Home until at least September without a day of reprieve in sight and the attachment worries me. Not for my kid, but for me.

The longer I'm home, the harder it is to leave, and the anxiety around it is already festering.
I have fears, and worries, and anxiety, and dips of depression.

But I also have time. Glorious, long lasting, move at your own stride, time.

Never in the memory of my world did I have so much time for such a long extended period.
We're working from home, homeschooling, and taking care of the house and meals, and we're doing it all on our own time.

There's no rush to eat at any appointed hour. Printing and math pages are scheduled for whenever they can get done. We have walks and bike rides and play time and quiet time whenever we feel they fit.

Time. The silver lining, as a good friend mentioned the other day. No rushing to games or appointments or play dates.

Now, don't get me wrong. These are all missed, but if we're to get through this, we need to appreciate what we've been given instead. And that's TIME.

Time we never had with our families because we need to get out the door and off to work. Time we never had to ourselves because we need to eat dinner in between getting home from school and sports.

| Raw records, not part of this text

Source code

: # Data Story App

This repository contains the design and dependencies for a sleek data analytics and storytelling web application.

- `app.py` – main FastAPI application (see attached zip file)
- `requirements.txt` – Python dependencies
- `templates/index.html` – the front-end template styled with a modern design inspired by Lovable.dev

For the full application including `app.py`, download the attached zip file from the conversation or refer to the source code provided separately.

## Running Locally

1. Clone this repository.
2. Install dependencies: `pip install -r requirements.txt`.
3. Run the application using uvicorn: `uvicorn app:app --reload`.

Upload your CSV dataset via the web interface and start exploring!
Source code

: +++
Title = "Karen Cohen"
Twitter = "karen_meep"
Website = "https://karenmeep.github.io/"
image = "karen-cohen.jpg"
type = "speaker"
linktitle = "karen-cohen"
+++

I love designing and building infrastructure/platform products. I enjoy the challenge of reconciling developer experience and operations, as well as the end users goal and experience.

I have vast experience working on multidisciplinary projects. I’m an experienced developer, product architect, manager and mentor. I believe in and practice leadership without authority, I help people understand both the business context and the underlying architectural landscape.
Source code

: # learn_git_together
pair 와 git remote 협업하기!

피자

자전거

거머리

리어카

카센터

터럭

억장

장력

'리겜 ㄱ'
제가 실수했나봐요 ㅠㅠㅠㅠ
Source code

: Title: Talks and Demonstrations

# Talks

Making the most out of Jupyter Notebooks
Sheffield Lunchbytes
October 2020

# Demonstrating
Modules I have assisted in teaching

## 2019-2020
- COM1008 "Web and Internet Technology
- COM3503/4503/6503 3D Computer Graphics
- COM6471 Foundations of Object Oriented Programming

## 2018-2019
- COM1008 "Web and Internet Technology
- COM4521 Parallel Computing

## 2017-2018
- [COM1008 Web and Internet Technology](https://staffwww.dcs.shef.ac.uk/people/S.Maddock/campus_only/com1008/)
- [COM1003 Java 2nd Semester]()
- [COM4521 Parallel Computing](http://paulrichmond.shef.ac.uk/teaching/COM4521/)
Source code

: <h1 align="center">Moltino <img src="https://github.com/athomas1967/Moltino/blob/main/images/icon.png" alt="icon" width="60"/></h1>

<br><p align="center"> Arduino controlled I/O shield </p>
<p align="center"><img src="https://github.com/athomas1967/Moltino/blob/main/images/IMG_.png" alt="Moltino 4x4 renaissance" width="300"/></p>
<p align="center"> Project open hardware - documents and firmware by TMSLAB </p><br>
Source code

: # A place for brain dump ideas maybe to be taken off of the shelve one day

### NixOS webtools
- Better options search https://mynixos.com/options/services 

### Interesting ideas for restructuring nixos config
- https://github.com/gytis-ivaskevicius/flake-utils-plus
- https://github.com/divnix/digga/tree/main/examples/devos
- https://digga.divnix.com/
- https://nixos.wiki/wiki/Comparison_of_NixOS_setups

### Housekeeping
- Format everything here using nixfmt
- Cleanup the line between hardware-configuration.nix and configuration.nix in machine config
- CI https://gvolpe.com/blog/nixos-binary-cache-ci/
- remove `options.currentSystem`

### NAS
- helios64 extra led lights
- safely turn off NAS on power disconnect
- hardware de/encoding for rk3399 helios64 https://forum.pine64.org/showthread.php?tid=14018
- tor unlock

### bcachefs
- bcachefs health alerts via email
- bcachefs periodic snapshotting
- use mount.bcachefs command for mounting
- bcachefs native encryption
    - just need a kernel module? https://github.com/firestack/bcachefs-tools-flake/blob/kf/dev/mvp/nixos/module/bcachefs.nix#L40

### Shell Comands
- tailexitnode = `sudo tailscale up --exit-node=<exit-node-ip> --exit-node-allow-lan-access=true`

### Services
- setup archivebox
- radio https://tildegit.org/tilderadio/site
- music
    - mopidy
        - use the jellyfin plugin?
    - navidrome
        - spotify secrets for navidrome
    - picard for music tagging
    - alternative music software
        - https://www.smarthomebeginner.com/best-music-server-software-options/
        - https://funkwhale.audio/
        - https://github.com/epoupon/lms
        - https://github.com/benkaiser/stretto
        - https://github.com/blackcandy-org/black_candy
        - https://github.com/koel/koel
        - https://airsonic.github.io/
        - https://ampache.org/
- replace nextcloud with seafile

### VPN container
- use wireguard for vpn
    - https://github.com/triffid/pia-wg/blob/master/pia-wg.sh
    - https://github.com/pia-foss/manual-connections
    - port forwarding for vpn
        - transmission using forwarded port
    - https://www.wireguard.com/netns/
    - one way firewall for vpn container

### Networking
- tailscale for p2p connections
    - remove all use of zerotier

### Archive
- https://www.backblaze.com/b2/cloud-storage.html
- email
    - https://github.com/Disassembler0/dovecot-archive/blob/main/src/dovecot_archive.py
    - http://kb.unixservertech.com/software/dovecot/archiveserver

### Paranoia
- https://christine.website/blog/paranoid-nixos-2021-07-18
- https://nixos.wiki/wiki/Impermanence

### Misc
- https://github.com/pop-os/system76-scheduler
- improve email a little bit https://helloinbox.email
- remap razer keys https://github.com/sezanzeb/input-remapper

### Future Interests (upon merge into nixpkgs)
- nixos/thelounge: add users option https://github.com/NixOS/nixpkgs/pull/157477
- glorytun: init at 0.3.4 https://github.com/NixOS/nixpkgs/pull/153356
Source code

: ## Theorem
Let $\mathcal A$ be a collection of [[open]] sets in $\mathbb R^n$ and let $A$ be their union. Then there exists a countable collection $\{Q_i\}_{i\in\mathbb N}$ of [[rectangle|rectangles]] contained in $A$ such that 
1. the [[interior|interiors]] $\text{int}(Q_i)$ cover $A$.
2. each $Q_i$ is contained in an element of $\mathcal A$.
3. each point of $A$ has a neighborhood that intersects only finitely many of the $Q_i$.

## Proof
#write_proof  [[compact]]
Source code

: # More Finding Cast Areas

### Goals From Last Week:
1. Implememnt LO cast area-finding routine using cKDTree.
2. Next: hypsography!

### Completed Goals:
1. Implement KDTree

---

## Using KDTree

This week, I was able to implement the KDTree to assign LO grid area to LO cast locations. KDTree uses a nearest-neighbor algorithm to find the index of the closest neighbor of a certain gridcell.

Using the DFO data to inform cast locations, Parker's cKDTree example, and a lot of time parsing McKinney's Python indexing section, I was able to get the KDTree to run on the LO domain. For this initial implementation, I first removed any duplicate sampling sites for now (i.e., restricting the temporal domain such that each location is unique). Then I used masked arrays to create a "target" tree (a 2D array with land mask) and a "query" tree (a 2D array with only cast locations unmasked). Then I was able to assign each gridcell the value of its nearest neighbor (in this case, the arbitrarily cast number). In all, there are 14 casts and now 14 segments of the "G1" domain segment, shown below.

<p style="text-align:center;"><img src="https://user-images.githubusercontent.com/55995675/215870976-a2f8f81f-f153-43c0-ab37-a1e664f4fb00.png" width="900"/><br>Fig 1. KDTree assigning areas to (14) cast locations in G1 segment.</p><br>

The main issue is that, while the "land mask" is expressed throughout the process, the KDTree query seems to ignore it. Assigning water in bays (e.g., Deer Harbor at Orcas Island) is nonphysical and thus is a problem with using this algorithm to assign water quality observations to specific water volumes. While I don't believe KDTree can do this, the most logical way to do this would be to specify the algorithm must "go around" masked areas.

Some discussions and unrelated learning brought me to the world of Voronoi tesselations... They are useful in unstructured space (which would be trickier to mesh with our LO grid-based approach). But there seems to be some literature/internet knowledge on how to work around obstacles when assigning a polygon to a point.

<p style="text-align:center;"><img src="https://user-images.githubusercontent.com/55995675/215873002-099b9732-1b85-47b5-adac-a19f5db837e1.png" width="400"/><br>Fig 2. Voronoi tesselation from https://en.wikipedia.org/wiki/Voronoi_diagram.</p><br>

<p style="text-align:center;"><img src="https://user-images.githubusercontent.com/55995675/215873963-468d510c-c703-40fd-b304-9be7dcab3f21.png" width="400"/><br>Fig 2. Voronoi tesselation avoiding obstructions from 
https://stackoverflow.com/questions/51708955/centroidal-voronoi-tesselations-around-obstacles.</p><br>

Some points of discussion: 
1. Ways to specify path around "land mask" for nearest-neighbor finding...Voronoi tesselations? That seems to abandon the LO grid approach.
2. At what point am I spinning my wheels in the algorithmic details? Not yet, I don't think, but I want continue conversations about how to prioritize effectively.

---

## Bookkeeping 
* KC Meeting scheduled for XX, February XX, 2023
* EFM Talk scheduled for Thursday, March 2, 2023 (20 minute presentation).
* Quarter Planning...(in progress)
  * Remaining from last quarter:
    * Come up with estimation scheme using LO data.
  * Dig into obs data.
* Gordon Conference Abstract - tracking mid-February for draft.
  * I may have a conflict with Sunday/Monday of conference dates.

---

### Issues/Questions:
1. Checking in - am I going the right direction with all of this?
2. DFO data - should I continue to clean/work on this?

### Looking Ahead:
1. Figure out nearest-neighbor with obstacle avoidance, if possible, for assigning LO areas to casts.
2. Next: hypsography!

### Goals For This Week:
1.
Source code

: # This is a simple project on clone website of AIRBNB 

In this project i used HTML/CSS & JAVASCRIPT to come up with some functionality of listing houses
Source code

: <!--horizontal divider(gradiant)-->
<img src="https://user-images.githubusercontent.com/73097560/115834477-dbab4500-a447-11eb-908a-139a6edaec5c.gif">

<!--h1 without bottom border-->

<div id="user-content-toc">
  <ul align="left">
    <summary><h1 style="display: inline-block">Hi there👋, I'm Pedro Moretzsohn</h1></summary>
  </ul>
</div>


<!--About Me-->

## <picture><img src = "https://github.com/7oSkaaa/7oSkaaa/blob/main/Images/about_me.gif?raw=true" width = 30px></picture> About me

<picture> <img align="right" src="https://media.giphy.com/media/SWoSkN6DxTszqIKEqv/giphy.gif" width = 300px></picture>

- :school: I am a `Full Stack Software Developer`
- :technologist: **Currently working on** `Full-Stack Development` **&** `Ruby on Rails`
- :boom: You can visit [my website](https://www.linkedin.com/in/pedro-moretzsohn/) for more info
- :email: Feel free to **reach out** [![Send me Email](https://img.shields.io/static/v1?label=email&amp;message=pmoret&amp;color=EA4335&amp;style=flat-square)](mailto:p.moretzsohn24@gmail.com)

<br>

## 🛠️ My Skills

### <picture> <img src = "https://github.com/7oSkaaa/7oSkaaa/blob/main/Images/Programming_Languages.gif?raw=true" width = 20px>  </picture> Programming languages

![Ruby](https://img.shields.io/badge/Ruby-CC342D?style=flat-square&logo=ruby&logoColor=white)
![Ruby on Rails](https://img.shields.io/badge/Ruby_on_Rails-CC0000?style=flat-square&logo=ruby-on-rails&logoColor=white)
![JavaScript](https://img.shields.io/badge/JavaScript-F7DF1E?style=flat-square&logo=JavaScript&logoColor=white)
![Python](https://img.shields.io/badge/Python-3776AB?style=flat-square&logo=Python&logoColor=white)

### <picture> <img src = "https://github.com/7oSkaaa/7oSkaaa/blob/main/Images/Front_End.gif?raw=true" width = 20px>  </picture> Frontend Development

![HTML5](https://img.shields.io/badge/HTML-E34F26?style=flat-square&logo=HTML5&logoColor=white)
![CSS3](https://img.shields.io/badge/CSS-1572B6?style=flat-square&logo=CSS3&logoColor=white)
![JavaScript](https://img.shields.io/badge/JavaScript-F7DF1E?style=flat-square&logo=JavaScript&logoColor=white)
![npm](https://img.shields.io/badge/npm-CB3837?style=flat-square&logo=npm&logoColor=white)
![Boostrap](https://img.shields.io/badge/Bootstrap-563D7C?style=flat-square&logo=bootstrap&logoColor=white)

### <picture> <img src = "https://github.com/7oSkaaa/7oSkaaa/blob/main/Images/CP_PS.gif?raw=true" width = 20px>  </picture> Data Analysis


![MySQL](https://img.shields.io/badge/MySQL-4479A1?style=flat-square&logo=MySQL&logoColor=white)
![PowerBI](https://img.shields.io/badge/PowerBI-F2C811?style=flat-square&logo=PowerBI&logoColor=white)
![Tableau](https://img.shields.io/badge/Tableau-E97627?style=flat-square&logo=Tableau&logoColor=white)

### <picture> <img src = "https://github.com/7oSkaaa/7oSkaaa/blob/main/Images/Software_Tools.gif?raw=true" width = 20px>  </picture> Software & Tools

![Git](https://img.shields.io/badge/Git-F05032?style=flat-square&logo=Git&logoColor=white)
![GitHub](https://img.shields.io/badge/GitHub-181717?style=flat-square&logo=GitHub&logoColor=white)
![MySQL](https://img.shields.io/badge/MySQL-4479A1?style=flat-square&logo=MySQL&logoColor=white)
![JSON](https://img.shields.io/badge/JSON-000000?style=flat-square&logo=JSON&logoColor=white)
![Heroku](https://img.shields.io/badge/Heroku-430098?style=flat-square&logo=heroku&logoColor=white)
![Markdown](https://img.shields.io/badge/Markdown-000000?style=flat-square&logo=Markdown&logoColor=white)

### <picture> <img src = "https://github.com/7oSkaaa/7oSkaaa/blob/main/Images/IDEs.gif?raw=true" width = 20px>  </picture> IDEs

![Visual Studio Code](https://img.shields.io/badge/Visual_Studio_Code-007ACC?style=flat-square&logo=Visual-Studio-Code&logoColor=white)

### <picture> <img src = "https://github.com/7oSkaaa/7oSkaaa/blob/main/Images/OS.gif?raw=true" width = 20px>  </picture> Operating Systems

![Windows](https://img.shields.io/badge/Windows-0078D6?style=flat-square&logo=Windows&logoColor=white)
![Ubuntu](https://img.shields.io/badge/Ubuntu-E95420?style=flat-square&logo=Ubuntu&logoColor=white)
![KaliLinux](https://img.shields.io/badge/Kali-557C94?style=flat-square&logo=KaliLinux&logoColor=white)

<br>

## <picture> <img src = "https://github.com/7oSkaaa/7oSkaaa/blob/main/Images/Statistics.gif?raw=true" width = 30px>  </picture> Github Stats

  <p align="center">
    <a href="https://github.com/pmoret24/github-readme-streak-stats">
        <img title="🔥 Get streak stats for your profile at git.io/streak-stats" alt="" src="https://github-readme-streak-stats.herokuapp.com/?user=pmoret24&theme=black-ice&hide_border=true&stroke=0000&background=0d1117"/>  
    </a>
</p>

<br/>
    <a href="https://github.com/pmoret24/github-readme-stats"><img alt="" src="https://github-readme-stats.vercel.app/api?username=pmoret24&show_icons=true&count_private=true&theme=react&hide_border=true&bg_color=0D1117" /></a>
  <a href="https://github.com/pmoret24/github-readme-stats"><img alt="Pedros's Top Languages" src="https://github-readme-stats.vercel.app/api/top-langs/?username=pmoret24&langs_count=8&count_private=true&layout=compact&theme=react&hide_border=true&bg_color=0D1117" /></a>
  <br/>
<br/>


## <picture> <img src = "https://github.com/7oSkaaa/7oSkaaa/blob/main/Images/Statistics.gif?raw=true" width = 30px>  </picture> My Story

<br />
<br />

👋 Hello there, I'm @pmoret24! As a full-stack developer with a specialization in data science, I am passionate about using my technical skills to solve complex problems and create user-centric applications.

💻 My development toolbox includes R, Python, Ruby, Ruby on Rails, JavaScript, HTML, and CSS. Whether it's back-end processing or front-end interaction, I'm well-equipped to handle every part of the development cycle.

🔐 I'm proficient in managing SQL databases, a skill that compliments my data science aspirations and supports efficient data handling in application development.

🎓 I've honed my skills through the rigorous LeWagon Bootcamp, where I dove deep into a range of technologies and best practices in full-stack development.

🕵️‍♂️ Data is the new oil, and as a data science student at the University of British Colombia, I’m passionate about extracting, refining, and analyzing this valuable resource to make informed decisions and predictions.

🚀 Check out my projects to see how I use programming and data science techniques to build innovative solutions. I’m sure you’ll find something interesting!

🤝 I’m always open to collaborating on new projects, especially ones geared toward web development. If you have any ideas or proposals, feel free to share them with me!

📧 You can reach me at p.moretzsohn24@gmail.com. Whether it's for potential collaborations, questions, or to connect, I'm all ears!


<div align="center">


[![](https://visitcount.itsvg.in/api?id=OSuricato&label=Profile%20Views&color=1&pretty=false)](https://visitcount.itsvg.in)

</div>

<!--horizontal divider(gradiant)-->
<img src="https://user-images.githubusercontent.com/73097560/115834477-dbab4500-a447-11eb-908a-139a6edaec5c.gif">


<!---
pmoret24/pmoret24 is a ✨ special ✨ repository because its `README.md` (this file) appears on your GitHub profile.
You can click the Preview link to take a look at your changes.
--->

Time. The thing I'm normally obsessed over and can now put aside as an afterthought. Because I have a lot it and I can spread it out. Instead of the morning rush, I get to experience the morning calm.

It took my mental health a few days - or seven weeks - to adjust to this temporary new normal while I cried every day, but eventually, it did.

And I can breath again.

Yes, I want to go back to what was and I want to breath my own air and I want to detach from my family.

But I can breath again.

So I'll take what is with the hopes to soon return to what was.